9. How often must a medical spa review and update their exposure control plan?
It is advised that at a minimum it be reviewed and updated annually and more frequently if necessary.
https://www.osha.gov/laws-regs/standardinterpretations/2004-01-20-0
10. Can a physician use a picture album containing patient photos?
Healthcare providers may take and have photographs of patients for medical, scientific and educational purposes, but only if written consent is given by the patient. For marketing purposes, an additional informed consent must be signed by the patient.
https://www.hhs.gov/hipaa/for-professionals/privacy/laws-regulations/index.html
11. May a physician leave a message on a patient’s answering machine? Verify an appointment with a family member or spouse?
Yes, it is allowed under the HIPAA Privacy Rule, however providers should always use their best professional judgment to limit the information that is disclosed and make sure it is in the best interests of the patient.
12. If a patient posted a message or a review on a medical spa’s social media page, can and how should the medical spa respond?
It is common and allowed to make general statements about the medical spa and its treatment to patients and commitment to patient satisfaction, but nothing else that would go beyond engaging with the patient directly and posting any confidential patient information. You should consult with an attorney before responding to negative reviews and/or reviews involving specific patient health information.
https://www.hhs.gov/hipaa/for-professionals/privacy/laws-regulations/index.html
13. May a med spa use a sign in sheet or call out names of patients in the waiting room?
Yes, as allowed by HIPAA.
https://www.hhs.gov/hipaa/for-professionals/privacy/laws-regulations/index.html
14. Is it legal to purchase drugs like Botox and fillers from overseas? From Canada, Europe, or Asia?
It is not allowed under the FDA to purchase Botox and Filler from outside the U.S. without proper documentation.
15. Can medical spas sell retail products i.e. skin creams?
Yes; however, for tax purposes, the med spa must apply with the Minnesota Department of Revenue for a Sales and Use Tax Permit to collect and pay any required taxes on the retail products sold. In addition, if revenue sharing is occurring, this must be disclosed to the patient. For example if the provider is receiving a commission from a patient purchasing a certain product, this must be disclosed.

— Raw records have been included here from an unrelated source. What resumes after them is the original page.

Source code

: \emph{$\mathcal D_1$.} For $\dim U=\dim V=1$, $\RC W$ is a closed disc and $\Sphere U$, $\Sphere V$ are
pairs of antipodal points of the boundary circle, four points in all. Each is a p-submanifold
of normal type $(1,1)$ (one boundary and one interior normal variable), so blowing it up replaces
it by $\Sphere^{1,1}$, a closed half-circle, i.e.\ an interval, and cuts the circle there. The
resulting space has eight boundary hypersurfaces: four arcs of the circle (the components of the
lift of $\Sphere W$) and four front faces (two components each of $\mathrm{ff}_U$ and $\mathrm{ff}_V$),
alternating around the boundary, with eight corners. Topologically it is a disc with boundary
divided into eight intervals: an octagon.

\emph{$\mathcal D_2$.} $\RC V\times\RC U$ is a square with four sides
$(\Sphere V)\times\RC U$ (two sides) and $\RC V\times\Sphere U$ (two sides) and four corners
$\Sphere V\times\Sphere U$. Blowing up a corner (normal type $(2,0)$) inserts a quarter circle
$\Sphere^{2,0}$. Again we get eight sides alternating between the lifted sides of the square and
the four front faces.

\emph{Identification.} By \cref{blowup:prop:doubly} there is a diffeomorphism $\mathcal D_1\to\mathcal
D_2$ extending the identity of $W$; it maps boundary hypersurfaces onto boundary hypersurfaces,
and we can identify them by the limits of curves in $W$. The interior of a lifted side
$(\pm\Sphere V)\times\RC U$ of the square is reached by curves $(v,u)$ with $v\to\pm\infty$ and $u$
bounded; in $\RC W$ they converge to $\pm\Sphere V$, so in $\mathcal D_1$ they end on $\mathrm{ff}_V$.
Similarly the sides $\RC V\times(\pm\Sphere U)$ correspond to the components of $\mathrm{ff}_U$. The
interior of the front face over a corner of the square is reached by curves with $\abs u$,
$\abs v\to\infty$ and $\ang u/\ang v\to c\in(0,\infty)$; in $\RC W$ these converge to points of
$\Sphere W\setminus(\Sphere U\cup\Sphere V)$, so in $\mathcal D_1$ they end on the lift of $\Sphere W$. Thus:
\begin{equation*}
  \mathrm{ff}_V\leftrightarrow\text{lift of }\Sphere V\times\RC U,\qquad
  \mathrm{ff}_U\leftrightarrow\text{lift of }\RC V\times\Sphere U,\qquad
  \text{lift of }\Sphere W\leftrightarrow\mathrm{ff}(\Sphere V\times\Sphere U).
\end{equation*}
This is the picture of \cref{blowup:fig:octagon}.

https://www.revenue.state.mn.us/sales-and-use-tax
16. Can staff take commissions on non-medical retail products?
Yes, but only if the retail products are not medical and do not require a prescription. Also, generally the financial relationship should be disclosed.
17. Do medical spas have to charge sales tax on retail products?
Yes, the medical spa must apply with the Minnesota Department of Revenue for a Sales and Use Tax Permit to collect and pay any required taxes on the retail products sold.
https://www.revenue.state.mn.us/sales-and-use-tax
18. Do I need to charge sales tax on procedures like Botox?
Prescription medicines, retail products, drugs, and medical devices provided by a physician or medical facility are exempt from sales tax in Minnesota.
19. Can a medical spa practice under a fictitious name or an assumed name or “Doing Business As” or “DBA”?
Yes, but only if it has registered the name with the Minnesota Secretary of State.
20. Can a medical spa require patients to sign an arbitration agreement as a condition for providing medical care?
There is no Minnesota law on medical spas and arbitration agreements so they are allowable if drafted correctly.